Alderman Jason Ervin, who sought to keep the terminals out of his West Side ward, said he’d rarely seen the council override a ward-based request. Traditionally, members defer to the local alderman on issues specific to their area.

This case breaks that pattern, suggesting deeper divisions over the policy.

Budget Hopes Meet Revenue Doubts

The machines feature in Chicago’s $16.6 billion budget plan for 2026. Supporters reckon they’ll create a steady tax stream by spreading small-scale gaming across neighbourhood businesses. The theory is sound: distribute the revenue base, capture some of what currently goes to venues outside city limits.

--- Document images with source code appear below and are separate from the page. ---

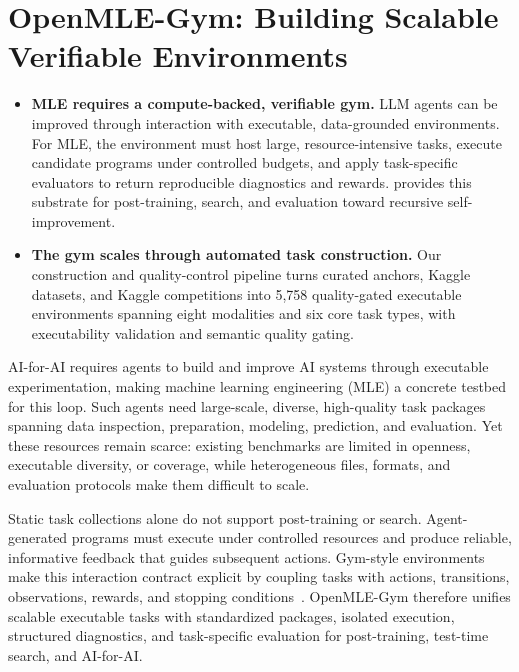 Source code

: \section{OpenMLE-Gym: Building Scalable Verifiable Environments}
\label{sec:framework}
\label{sec:task-curation-data-construction}

\begin{takeaway}
\begin{itemize}[leftmargin=*,itemsep=1pt,topsep=2pt,partopsep=0pt,parsep=0pt]
\item \textbf{MLE requires a compute-backed, verifiable gym.} LLM agents can be improved through interaction with executable, data-grounded environments. For MLE, the environment must host large, resource-intensive tasks, execute candidate programs under controlled budgets, and apply task-specific evaluators to return reproducible diagnostics and rewards. \openmlegym{} provides this substrate for post-training, search, and evaluation toward recursive self-improvement.
\item \textbf{The gym scales through automated task construction.} Our construction and quality-control pipeline turns curated anchors, Kaggle datasets, and Kaggle competitions into 5,758 quality-gated executable environments spanning eight modalities and six core task types, with executability validation and semantic quality gating.
\end{itemize}
\end{takeaway}

AI-for-AI requires agents to build and improve AI systems through executable experimentation, making machine learning engineering (MLE) a concrete testbed for this loop. Such agents need large-scale, diverse, high-quality task packages spanning data inspection, preparation, modeling, prediction, and evaluation. Yet these resources remain scarce: existing benchmarks are limited in openness, executable diversity, or coverage, while heterogeneous files, formats, and evaluation protocols make them difficult to scale.

Static task collections alone do not support post-training or search. Agent-generated programs must execute under controlled resources and produce reliable, informative feedback that guides subsequent actions. Gym-style environments make this interaction contract explicit by coupling tasks with actions, transitions, observations, rewards, and stopping conditions~\citep{brockman2016openai,xi2024agentgym,nathani2025mlgym,qiang2025mledojo}. OpenMLE-Gym therefore unifies scalable executable tasks with standardized packages, isolated execution, structured diagnostics, and task-specific evaluation for post-training, test-time search, and AI-for-AI.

Reality may not match the projections. Mayor Brandon Johnson and other officials have expressed doubt about the income potential. More concerning for the city’s gaming industry, Bally’s Corporation warns the move could cost Chicago up to $74 million annually and threaten over 1,000 jobs tied to its planned $1.7 billion casino resort.

That’s a real risk. The city approved Bally’s project expecting it to anchor a proper gaming destination. Flooding the market with terminals in every tavern could cannibalise that investment before it opens.

Security and Social Concerns

Several aldermen have pointed to problems in other Illinois communities where video terminals operate. Local authorities report increased burglaries targeting the machines, which hold cash and can be lucrative targets. Plus, there are concerns about problem gambling in neighbourhood settings where the barriers to play are lower.

Chicago now faces a proper balancing act. Raise revenue without undermining major casino investments, introduce new gaming options without creating security headaches, and satisfy both pro-expansion and cautious council members. The License Committee’s rejection suggests the administration wants the machines citywide, but ward-level resistance indicates this debate is far from settled.

The fundamental question remains: will these machines generate meaningful revenue, or will Chicago end up with the social costs and security concerns while watching projected income fail to materialise?

Other cities have learned that lesson the hard way. Chicago would do well to examine their experience before committing fully to this expansion.

What the team thinks

Carl Mitchell says:

Chicago’s caution here is understandable given the city’s history with gambling regulation, but aldermen need to look at the actual data from the rest of Illinois where these terminals have been operating for years without the sky falling in. The revenue potential is real and measurable, but what concerns me more is whether the proposed operator licensing framework gives independent venues a fair shake or just hands the lot to big gaming companies. If they’re going to do this, they need to ensure local publicans get proper access to quality machines at reasonable rates, otherwise it’s just another corporate carve up that leaves neighbourhood establishments on the outside looking in.